Fluorine doped argyrodite sulfide electrolyte enables commercial LiCoO2 toward 4.6 V high-voltage all-solid-state batteries

Abstract Sulfide solid-state electrolytes (SSEs) are promising candidates for next-generation high-safety all-solid-state lithium batteries (ASSLBs). However, they still face challenges such as low anodic stability limits and poor interfacial compatibility with high-voltage cathode active materials.

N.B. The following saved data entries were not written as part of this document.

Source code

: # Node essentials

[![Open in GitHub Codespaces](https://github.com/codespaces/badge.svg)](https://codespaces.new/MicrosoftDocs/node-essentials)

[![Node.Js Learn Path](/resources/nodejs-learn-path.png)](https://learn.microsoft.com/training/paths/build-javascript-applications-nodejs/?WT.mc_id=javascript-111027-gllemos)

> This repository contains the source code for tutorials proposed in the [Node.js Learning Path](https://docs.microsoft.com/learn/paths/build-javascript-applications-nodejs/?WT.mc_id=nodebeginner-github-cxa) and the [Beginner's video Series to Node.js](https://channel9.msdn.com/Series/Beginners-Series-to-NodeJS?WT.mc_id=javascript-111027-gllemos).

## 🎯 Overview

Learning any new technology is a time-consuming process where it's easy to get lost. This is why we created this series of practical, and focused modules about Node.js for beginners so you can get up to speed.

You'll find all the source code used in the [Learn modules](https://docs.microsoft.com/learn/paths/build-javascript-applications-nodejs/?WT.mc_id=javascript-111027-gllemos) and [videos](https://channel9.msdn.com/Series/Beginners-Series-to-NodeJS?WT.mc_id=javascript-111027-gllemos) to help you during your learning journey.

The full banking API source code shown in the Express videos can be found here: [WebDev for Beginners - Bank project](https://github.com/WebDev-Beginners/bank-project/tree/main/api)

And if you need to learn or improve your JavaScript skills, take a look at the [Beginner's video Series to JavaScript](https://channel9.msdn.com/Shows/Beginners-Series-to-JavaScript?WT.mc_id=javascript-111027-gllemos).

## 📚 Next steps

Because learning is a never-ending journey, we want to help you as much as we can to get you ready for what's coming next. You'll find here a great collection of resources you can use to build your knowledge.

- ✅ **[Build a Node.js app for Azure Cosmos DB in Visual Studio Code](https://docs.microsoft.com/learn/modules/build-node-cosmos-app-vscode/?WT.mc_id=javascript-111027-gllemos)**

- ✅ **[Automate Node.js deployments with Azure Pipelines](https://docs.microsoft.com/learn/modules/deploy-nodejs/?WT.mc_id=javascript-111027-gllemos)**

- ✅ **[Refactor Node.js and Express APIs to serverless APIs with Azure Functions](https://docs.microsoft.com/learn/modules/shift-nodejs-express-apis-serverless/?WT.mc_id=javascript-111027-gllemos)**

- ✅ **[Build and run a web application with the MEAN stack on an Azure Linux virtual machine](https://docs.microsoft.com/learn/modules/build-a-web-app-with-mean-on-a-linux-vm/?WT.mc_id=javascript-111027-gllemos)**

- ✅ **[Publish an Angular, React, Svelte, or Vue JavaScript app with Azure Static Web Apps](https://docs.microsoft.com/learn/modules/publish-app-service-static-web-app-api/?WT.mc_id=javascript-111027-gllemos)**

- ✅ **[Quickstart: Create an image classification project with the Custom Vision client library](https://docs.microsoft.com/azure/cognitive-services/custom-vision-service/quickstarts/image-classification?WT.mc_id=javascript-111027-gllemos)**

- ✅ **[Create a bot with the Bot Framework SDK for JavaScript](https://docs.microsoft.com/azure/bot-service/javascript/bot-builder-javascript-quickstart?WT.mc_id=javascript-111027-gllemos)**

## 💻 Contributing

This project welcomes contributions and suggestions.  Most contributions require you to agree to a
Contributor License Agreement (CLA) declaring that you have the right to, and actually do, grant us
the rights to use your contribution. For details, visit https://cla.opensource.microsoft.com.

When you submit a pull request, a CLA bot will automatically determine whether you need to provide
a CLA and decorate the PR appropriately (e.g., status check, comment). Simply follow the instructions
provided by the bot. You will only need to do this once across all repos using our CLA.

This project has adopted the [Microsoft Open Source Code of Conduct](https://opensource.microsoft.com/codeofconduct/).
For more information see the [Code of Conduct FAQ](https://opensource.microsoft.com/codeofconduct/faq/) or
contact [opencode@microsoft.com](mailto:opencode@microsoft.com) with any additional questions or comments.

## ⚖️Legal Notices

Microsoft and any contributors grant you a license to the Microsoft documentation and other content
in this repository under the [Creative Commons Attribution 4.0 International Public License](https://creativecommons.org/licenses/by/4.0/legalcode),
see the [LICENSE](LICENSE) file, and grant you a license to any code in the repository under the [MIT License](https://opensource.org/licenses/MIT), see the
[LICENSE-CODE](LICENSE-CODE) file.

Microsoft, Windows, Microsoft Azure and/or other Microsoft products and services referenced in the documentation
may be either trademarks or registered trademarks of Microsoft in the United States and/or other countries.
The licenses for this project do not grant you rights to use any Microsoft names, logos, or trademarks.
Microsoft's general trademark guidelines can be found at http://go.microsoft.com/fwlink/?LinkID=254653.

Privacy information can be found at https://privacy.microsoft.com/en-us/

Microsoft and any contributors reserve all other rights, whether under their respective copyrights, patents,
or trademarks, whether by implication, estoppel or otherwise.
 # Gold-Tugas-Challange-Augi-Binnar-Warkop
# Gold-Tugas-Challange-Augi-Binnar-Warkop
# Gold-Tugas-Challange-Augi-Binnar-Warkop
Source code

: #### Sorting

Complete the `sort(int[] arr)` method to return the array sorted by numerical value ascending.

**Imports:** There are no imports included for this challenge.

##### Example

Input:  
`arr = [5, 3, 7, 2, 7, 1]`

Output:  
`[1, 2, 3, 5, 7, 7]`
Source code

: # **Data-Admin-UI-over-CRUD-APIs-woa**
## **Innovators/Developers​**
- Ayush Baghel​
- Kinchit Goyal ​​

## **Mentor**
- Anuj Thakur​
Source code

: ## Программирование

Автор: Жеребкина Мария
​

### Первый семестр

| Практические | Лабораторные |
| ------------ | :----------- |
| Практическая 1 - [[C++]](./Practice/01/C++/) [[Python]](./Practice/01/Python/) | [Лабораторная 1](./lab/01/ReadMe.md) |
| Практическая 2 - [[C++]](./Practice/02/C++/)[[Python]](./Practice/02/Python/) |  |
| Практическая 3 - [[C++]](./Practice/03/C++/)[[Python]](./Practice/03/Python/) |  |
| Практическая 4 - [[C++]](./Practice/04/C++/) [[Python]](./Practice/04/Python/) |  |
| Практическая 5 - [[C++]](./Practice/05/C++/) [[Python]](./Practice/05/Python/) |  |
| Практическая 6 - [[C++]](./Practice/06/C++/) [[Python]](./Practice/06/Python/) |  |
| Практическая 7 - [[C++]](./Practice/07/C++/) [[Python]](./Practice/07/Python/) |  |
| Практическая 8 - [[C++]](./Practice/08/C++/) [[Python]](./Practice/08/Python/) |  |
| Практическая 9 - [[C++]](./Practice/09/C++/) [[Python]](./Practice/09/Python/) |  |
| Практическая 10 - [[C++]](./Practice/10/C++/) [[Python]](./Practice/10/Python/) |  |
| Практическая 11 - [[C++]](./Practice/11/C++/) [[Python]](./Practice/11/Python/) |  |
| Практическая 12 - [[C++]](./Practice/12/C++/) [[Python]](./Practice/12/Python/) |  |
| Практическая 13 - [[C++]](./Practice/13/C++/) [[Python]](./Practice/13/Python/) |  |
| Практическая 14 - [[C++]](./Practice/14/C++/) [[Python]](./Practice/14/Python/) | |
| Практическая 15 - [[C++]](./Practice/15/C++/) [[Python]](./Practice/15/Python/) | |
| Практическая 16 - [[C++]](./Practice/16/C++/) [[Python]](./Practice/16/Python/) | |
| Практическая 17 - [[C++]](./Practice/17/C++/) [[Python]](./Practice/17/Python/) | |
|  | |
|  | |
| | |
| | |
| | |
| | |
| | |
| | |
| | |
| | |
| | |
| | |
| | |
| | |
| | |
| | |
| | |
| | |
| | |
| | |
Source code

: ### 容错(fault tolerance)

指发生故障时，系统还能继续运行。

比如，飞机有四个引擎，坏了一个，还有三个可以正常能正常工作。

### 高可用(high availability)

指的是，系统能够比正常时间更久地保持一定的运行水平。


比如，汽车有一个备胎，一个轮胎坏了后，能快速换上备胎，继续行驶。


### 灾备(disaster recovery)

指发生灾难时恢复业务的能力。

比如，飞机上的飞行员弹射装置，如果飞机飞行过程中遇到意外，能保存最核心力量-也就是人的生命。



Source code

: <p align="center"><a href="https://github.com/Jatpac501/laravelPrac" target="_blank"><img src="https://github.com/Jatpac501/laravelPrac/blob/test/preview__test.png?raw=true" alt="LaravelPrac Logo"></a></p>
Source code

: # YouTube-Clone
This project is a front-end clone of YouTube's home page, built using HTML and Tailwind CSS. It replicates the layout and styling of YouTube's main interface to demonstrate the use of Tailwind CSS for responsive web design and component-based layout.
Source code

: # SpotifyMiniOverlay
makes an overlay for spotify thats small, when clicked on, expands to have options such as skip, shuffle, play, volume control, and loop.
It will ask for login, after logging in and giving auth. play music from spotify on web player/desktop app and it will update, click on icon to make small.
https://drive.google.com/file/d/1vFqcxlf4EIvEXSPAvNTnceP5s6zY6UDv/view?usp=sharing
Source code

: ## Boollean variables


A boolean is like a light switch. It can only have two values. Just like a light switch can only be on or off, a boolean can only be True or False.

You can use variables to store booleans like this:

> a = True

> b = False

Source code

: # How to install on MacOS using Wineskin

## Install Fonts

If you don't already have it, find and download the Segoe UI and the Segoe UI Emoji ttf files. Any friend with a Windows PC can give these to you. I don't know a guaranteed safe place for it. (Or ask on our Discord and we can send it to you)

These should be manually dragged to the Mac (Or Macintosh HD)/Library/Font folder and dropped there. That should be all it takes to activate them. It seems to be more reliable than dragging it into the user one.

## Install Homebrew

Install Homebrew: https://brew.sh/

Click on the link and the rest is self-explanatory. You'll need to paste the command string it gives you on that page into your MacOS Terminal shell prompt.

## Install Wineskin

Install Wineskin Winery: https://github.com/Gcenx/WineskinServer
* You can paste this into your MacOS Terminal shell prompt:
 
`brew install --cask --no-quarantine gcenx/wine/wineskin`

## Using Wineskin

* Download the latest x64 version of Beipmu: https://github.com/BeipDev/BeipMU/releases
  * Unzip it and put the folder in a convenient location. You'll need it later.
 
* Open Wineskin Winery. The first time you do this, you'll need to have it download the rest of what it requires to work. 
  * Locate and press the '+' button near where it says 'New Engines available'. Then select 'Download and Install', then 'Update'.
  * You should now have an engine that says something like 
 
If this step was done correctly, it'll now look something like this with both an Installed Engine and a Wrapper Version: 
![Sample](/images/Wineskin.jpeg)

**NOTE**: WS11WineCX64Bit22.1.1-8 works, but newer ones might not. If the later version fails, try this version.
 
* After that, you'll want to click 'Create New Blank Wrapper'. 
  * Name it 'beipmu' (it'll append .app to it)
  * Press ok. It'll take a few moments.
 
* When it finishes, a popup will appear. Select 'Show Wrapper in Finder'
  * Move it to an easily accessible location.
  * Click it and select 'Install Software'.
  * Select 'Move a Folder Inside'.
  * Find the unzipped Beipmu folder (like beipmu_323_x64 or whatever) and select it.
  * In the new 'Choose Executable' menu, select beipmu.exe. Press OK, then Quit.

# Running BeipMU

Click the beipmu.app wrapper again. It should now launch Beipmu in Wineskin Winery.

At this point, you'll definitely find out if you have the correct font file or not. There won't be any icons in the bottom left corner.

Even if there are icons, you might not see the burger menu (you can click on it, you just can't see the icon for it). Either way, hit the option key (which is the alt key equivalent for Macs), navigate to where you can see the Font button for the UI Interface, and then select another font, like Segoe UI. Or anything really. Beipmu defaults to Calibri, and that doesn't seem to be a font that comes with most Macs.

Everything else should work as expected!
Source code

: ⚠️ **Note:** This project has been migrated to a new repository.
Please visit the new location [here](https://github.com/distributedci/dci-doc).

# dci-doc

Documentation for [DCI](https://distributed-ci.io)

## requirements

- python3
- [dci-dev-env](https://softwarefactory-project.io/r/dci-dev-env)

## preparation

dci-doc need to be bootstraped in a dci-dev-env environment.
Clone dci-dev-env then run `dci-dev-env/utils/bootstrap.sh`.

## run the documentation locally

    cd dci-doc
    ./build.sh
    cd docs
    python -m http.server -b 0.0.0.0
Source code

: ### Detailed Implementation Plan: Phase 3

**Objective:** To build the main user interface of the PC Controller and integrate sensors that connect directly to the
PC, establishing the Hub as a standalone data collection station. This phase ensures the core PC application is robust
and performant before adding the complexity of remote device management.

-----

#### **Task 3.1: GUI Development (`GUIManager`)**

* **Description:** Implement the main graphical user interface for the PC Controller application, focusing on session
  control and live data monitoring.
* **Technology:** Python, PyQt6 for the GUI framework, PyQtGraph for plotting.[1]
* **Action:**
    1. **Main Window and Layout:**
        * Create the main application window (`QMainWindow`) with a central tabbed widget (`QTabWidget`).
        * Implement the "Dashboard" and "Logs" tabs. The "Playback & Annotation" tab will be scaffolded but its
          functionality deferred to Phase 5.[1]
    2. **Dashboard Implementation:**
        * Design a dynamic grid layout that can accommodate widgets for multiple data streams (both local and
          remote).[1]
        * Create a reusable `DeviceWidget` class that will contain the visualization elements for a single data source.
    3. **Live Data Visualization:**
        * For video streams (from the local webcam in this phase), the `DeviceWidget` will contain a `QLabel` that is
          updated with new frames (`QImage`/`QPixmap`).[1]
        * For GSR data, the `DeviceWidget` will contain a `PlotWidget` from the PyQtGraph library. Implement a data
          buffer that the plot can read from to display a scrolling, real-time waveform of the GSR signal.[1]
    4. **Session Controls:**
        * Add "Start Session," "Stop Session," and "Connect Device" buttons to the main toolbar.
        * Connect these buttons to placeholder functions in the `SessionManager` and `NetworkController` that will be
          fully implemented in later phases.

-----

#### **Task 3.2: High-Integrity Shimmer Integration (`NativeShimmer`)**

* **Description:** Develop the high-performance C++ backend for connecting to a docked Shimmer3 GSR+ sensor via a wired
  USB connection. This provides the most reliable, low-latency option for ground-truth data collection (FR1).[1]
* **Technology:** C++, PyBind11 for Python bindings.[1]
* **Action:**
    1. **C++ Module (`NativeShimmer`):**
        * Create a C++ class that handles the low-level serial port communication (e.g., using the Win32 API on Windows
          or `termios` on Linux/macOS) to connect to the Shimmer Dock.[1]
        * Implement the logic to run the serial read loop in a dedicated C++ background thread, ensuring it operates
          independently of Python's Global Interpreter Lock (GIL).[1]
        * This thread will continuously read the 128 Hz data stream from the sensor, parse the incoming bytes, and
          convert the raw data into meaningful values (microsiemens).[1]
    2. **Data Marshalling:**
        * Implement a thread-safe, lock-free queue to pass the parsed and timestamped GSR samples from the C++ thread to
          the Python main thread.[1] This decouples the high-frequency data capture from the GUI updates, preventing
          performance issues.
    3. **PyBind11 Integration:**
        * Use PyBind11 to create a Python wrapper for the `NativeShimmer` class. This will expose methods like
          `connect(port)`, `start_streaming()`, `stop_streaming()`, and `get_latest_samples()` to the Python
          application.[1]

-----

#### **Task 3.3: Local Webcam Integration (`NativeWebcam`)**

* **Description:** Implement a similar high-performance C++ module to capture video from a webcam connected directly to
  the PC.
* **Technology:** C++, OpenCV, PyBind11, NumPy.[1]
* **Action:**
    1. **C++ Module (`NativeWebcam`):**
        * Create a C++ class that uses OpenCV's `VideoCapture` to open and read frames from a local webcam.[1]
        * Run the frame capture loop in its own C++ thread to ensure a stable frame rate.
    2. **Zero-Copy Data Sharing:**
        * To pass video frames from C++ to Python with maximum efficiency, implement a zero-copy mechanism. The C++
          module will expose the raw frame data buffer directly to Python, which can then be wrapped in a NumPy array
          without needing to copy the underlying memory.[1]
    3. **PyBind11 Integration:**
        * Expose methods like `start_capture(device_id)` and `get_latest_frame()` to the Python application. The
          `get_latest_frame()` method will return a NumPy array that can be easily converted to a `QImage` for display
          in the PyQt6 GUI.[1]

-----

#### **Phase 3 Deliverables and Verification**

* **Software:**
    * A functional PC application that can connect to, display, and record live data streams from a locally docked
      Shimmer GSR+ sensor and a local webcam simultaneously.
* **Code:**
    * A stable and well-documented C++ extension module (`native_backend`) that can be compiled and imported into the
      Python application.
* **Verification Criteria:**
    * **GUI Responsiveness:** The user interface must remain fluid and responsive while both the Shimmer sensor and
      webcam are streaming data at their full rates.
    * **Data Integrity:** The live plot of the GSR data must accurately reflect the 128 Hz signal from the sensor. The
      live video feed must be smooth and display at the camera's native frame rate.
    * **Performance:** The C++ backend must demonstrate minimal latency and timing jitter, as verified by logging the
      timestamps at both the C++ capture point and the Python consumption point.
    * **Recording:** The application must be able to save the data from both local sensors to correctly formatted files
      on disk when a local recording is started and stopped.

Here, we present a series of fluorine doped argyrodite sulfide SSEs, Li5.5PS4.5Cl1.5–xFx (LPSCl1.5–xFx) (0 < x ≤ 1.5), toward high-voltage LiCoO2 (LCO)-based ASSLBs, via the in-situ formation of a stable fluorine-containing passivating interphase on the cathode active materials surface. Notably, fluorine incorporation significantly raises the practical oxidation limit of LPSCl1.5 from 2.4 V to 3.5 V for LPSClF0.5, while maintaining a high room-temperature ionic conductivity of 3.3 mS cm–1. This enhancement is attributed to increased lithium-ion disorder and fluorine's high electronegativity. The ASSLBs, fabricated by directly assembling LPSClF0.5 SSE with uncoated commercial LCO cathode, demonstrate stable cycling with low polarization voltage at 4.3 V (vs. Li+/Li), achieving 92.1% capacity retention after 700 cycles at 0.2 C. Remarkably, even under 4.6 V high-voltage condition, our battery maintains 96.2% capacity retention over 300 cycles, attributed to the in-situ formation of a stable fluorine-containing cathode-electrolyte interphase on the LCO surface. When coupled with a lithium metal anode, Li|LPSClF0.5|LCO ASSLB achieves stable cycling at 4.6 V and delivered 137 mAh g–1 after 100 cycles at 0.5 C. Significantly, the Si|LPSCl1.5|LPSClF0.5|LCO ASSLB, cycled at an ultra-high mass loading LCO of 203.8 mg cm–2, exhibits an exceptional areal capacity of 25.7 mAh cm–2, demonstrating immense potential of LPSClF0.5 SSE for practical high-energy ASSLBs.